I´ve recently started using JMeter to create load tests for my web applications. I really like the tool, and after watching some videos it was really easy to get started with creating tests.
There´s however one thing that I´m not clear about.
Reading on the JMeter homepage, there´s a “Best practice” section. Among other things, it says:
The most important thing to do is filter out all requests you aren’t interested in. For instance, there’s no point in recording image requests (JMeter can be instructed to download all images on a page – see HTTP Request ). These will just clutter your test plan.
I´ve seen this on other pages aswell, saying that you shouldn´t include requests for images or any other static resources in your tests. However I´ve still not been able to find a single page which gives a good explanation as to WHY you shoudn´t include static resources.
Sure, JMeter isn´t a browser, but requests for static resources would no doubt affect performance of your application? Can someone please give me a good explanation 🙂
It all depends on what you are trying to test.

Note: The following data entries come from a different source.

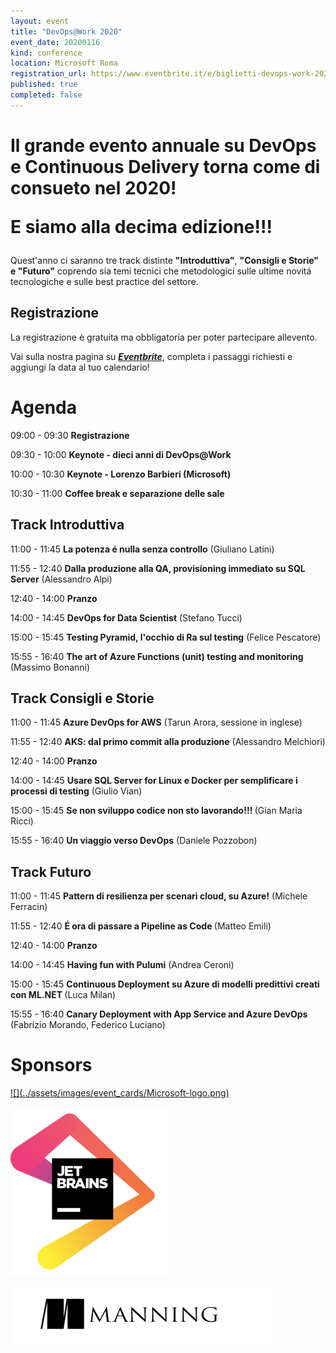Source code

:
 ```yaml
---
layout: event
title: "DevOps@Work 2020"
event_date: 20200116
kind: conference
location: Microsoft Roma
registration_url: https://www.eventbrite.it/e/biglietti-devops-work-2020-81206162819
published: true
completed: false
---
```




<h1>Il grande evento annuale su DevOps e Continuous Delivery torna come di consueto nel 2020! 

E siamo alla decima edizione!!!</h1>

Quest'anno ci saranno tre track distinte <strong>"Introduttiva"</strong>, <strong>"Consigli e Storie"<strong> e </strong>"Futuro"</strong> coprendo sia temi tecnici che metodologici sulle ultime novitá tecnologiche e sulle best practice del settore.

<h2>Registrazione</h2>

La registrazione è gratuita ma obbligatoria per poter partecipare allevento.

Vai sulla nostra pagina su <strong>***[Eventbrite](https://bit.ly/doaw2020)***</strong>, completa i passaggi richiesti e aggiungi la data al tuo calendario!

<div class="structured-content g-cell g-cell-10-12 g-cell-md-1-1">
								<h1 class="hide-small">
									Agenda
								</h1>
									<div class="has-user-generated-content" data-automation="about-this-event-sc">
<div class="structured-content-rich-text structured-content__module l-align-left l-mar-vert-6 l-sm-mar-vert-4 text-body-medium">
	<p>09:00 - 09:30 <strong>Registrazione</strong></p><p>09:30 - 10:00 <strong>Keynote - dieci anni di DevOps@Work</strong></p><p>10:00 - 10:30 <strong>Keynote - Lorenzo Barbieri (Microsoft)</strong></p><p>10:30 - 11:00 <strong>Coffee break e separazione delle sale</strong></p><h2>Track Introduttiva</h2><p>11:00 - 11:45   <strong>La potenza é nulla senza controllo</strong> (Giuliano Latini)</p><p>11:55 - 12:40   <strong>Dalla produzione alla QA, provisioning immediato su SQL Server</strong> (Alessandro Alpi)</p><p>12:40 - 14:00   <strong>Pranzo</strong></p><p>14:00 - 14:45   <strong>DevOps for Data Scientist</strong> (Stefano Tucci)</p><p>15:00 - 15:45   <strong>Testing Pyramid, l'occhio di Ra sul testing</strong> (Felice Pescatore)</p><p>15:55 - 16:40   <strong>The art of Azure Functions (unit) testing and monitoring</strong> (Massimo Bonanni)</p><p></p><h2>Track Consigli e Storie</h2><p>11:00 - 11:45   <strong>Azure DevOps for AWS</strong> (Tarun Arora, sessione in inglese)</p><p>11:55 - 12:40   <strong>AKS: dal primo commit alla produzione</strong> (Alessandro Melchiori)</p><p>12:40 - 14:00   <strong>Pranzo</strong></p><p>14:00 - 14:45   <strong>Usare SQL Server for Linux e Docker per semplificare i processi di testing</strong> (Giulio Vian)</p><p>15:00 - 15:45   <strong>Se non sviluppo codice non sto lavorando!!! </strong>(Gian Maria Ricci)</p><p>15:55 - 16:40   <strong>Un viaggio verso DevOps</strong> (Daniele Pozzobon)</p><p></p><h2>Track Futuro</h2><p>11:00 - 11:45   <strong>Pattern di resilienza per scenari cloud, su Azure!</strong> (Michele Ferracin)</p><p>11:55 - 12:40   <strong>É ora di passare a Pipeline as Code </strong>(Matteo Emili)</p><p>12:40 - 14:00   <strong>Pranzo</strong></p><p>14:00 - 14:45   <strong>Having fun with Pulumi</strong> (Andrea Ceroni)</p><p>15:00 - 15:45   <strong>Continuous Deployment su Azure di modelli predittivi creati con ML.NET </strong>(Luca Milan)</p><p>15:55 - 16:40   <strong>Canary Deployment with App Service and Azure DevOps</strong> (Fabrizio Morando, Federico Luciano)</p>
</div>
									</div>
							</div>



<h1>Sponsors</h1>
<a href="https://www.microsoft.com/" target="_blank">![](../assets/images/event_cards/Microsoft-logo.png)</a>

<a href="https://www.jetbrains.com/" target="_blank">![](../assets/images/event_cards/jetbrains_250.png)</a>

<a href="https://www.manning.com/" target="_blank">![](../assets/images/event_cards/manning_418.png)</a>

In general, there are two types of performance test I do with JMeter: specific tests, where I look at things that I’m worried about, and “safety net” tests, where I measure the entire application to make sure it does indeed work the way I expect it to.
Specific tests nearly always deal with the dynamic aspects of the web application – the server-side code (.aspx, .php, .jsp etc.). This is where most applications have their bottlenecks – the effort to run a server-side script is many, many times higher than the effort to retrieve a CSS file from disk and serve it up to the browser without any additional processing. If I’m testing the server-side scripts, I don’t want to also load the assets – because they clutter up the tests, and consume bandwidth at the test client end. I don’t want my tests to fail because my JMeter server is downloading a 5MB video file on each thread and consuming all the bandwidth, when what I’m actually trying to do is see how many logins per second the server can support.
There’s very little point in testing your webserver’s ability to serve static files – Microsoft, the Apache team, whoever, have already done a brilliant job at that; unless you have a very specific concern, there are better ways to spend your testing budget.
Safety net tests put the whole thing together to prove that it all really does work the way I expect it. Usually, I run these on a production(like) environment, so I have a CDN, production-grade hardware, and the “live” application config. I usually employ a cloud-based testing service for this, so I can see performance from different locations, and generate enough load to stress production-grade kit. You could use JMeter for this (and there are a couple of JMeter Cloud services I’ve used in the past). It’s expensive, it may require downtime, and you should only do it as a safety net.